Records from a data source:
┏━━

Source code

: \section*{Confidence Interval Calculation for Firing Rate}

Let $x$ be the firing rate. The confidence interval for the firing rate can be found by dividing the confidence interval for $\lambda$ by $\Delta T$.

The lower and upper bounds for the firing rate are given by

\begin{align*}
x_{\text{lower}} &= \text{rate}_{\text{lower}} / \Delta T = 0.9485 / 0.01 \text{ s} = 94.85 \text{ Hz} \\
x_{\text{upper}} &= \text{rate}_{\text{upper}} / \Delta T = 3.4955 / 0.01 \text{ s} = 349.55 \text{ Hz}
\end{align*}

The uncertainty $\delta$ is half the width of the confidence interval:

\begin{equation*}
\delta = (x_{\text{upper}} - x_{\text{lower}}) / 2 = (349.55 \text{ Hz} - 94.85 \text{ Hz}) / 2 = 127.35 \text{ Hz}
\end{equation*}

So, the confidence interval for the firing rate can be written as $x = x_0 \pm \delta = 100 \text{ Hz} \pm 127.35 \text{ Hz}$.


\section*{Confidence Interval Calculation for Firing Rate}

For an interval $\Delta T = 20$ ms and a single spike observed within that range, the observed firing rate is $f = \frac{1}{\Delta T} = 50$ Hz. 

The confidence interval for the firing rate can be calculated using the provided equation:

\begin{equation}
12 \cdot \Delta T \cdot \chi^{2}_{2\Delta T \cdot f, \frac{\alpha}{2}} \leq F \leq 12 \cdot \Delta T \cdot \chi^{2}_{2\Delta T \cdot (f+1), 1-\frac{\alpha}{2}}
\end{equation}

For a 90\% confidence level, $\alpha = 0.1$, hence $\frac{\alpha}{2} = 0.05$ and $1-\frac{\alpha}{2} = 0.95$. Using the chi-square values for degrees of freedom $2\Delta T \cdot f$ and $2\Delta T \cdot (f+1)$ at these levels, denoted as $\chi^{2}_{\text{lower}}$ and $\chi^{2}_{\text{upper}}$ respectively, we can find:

┗━━

What to work on:
Among the entries above, find every line holding "Calculation" and copy it.

Reply:
: \section*{Confidence Interval Calculation for Firing Rate}
\section*{Confidence Interval Calculation for Firing Rate}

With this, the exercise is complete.